Contrast mechanisms in secondary electron e-beam induced current (SEEBIC) imaging

TL;DR

SEEBIC imaging in STEM allows direct visualization of sample conductivity by measuring secondary electron currents, offering a new contrast mechanism for electrical characterization of nanostructures like graphene nanoribbons.

Contribution

This paper reviews recent developments in SEEBIC contrast mechanisms and demonstrates its application in characterizing graphene nanoribbon devices.

Findings

SEEBIC provides distinct contrast based on electrical connectivity.

SEEBIC can visualize conductivity variations in nanostructures.
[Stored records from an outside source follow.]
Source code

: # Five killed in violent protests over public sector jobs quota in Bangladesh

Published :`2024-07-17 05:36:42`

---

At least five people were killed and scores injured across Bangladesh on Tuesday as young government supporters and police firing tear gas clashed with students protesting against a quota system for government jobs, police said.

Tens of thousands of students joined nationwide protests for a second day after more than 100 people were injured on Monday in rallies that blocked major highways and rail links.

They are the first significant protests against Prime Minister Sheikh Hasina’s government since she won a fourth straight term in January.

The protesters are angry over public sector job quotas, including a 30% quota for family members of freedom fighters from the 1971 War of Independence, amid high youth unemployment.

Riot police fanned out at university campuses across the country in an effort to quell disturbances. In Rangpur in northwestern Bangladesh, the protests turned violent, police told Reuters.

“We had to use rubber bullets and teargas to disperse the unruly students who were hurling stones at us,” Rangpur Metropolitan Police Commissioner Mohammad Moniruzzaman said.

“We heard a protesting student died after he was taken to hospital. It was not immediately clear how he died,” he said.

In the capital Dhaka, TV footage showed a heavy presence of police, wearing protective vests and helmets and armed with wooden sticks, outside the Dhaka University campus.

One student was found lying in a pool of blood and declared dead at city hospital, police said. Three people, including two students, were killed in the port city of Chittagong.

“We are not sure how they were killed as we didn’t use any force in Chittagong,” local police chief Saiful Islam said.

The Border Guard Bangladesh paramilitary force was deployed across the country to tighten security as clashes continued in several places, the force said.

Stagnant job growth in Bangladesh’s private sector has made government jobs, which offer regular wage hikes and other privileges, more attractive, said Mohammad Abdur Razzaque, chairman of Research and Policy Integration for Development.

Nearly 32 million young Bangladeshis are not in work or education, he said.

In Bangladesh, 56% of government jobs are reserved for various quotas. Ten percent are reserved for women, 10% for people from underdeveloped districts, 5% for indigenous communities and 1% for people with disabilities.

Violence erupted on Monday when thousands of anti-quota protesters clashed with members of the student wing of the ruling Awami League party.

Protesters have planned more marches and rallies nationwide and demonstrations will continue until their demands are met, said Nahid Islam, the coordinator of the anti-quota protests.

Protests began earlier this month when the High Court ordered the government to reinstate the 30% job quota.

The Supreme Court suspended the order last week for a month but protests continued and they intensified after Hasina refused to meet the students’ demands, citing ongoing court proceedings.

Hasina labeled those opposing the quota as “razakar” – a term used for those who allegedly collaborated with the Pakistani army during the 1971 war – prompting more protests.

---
Application to graphene nanoribbons shows practical utility.

Abstract

Over the last few years, a new mode for imaging in the scanning transmission electron microscope (STEM) has gained attention as it permits the direct visualization of sample conductivity and electrical connectivity. When the electron beam (e-beam) is focused on the sample in the STEM, secondary electrons (SEs) are generated. If the sample is conductive and electrically connected to an amplifier, the SE current can be measured as a function of the e-beam position. This scenario is similar to the better-known scanning electron microscopy (SEM)-based technique, electron beam induced current (EBIC) imaging except the signal in STEM is generated by the emission of SEs, hence the name SEEBIC, and in this case the current flows in the opposite direction. Here, we provide a brief review of recent work in this area, examine the various contrast generation mechanisms associated with SEEBIC, and illustrate its use for the characterization of graphene nanoribbon devices.